[Description of the task]:
Find the string "shared" in the entries and copy each line that has it.

Saved data entries:
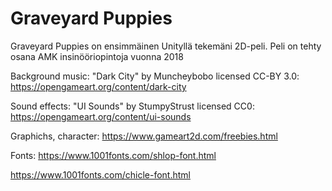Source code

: # Graveyard Puppies

Graveyard Puppies on ensimmäinen Unityllä tekemäni 2D-peli. Peli on tehty osana AMK insinööriopintoja vuonna 2018

Background music:
"Dark City" by Muncheybobo licensed CC-BY 3.0: https://opengameart.org/content/dark-city

Sound effects:
"UI Sounds" by StumpyStrust licensed CC0: https://opengameart.org/content/ui-sounds

Graphichs, character:
https://www.gameart2d.com/freebies.html

Fonts:
https://www.1001fonts.com/shlop-font.html

https://www.1001fonts.com/chicle-font.html
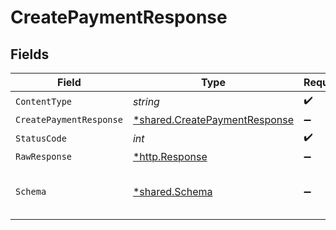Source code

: # CreatePaymentResponse


## Fields

| Field                                                                         | Type                                                                          | Required                                                                      | Description                                                                   |
| ----------------------------------------------------------------------------- | ----------------------------------------------------------------------------- | ----------------------------------------------------------------------------- | ----------------------------------------------------------------------------- |
| `ContentType`                                                                 | *string*                                                                      | :heavy_check_mark:                                                            | N/A                                                                           |
| `CreatePaymentResponse`                                                       | [*shared.CreatePaymentResponse](../../models/shared/createpaymentresponse.md) | :heavy_minus_sign:                                                            | Success                                                                       |
| `StatusCode`                                                                  | *int*                                                                         | :heavy_check_mark:                                                            | N/A                                                                           |
| `RawResponse`                                                                 | [*http.Response](https://pkg.go.dev/net/http#Response)                        | :heavy_minus_sign:                                                            | N/A                                                                           |
| `Schema`                                                                      | [*shared.Schema](../../models/shared/schema.md)                               | :heavy_minus_sign:                                                            | The request made is not valid.                                                |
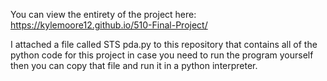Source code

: You can view the entirety of the project here: https://kylemoore12.github.io/510-Final-Project/

I attached a file called STS pda.py to this repository that contains all of the python code for this project in case you need to run the program yourself then you can copy that file and run it in a python interpreter.
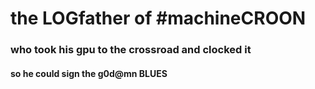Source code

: # the LOGfather of #machineCROON
### who took his gpu to the crossroad and clocked it
#### so he could sign the g0d@mn BLUES

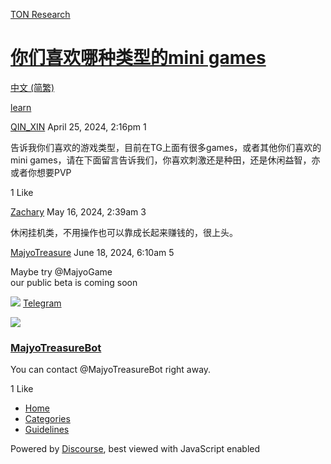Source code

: [TON Research](/)

# [你们喜欢哪种类型的mini games](/t/mini-games/13559)

[中文 (简繁)](/c/zh/48) 

[learn](https://tonresear.ch/tag/learn)

    

[QIN\_XIN](https://tonresear.ch/u/QIN_XIN)  April 25, 2024, 2:16pm  1

告诉我你们喜欢的游戏类型，目前在TG上面有很多games，或者其他你们喜欢的mini games，请在下面留言告诉我们，你喜欢刺激还是种田，还是休闲益智，亦或者你想要PVP

  1 Like

[Zachary](https://tonresear.ch/u/Zachary) May 16, 2024, 2:39am  3

休闲挂机类，不用操作也可以靠成长起来赚钱的，很上头。

 

[MajyoTreasure](https://tonresear.ch/u/MajyoTreasure) June 18, 2024, 6:10am  5

Maybe try @MajyoGame  
our public beta is coming soon

![](https://telegram.org/img/website_icon.svg?4) [Telegram](https://t.me/MajyoTreasureBot)

![](https://tonresear.ch/uploads/default/original/2X/6/6bf80de8ca46b3951595c8106c922bb7da1009bd.jpeg)

### [MajyoTreasureBot](https://t.me/MajyoTreasureBot)

You can contact @MajyoTreasureBot right away.

  1 Like

*   [Home](/)
*   [Categories](/categories)
*   [Guidelines](/guidelines)

Powered by [Discourse](https://www.discourse.org), best viewed with JavaScript enabled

[Response to this exercise]:
| `CreatePaymentResponse`                                                       | [*shared.CreatePaymentResponse](../../models/shared/createpaymentresponse.md) | :heavy_minus_sign:                                                            | Success                                                                       |
| `Schema`                                                                      | [*shared.Schema](../../models/shared/schema.md)                               | :heavy_minus_sign:                                                            | The request made is not valid.                                                |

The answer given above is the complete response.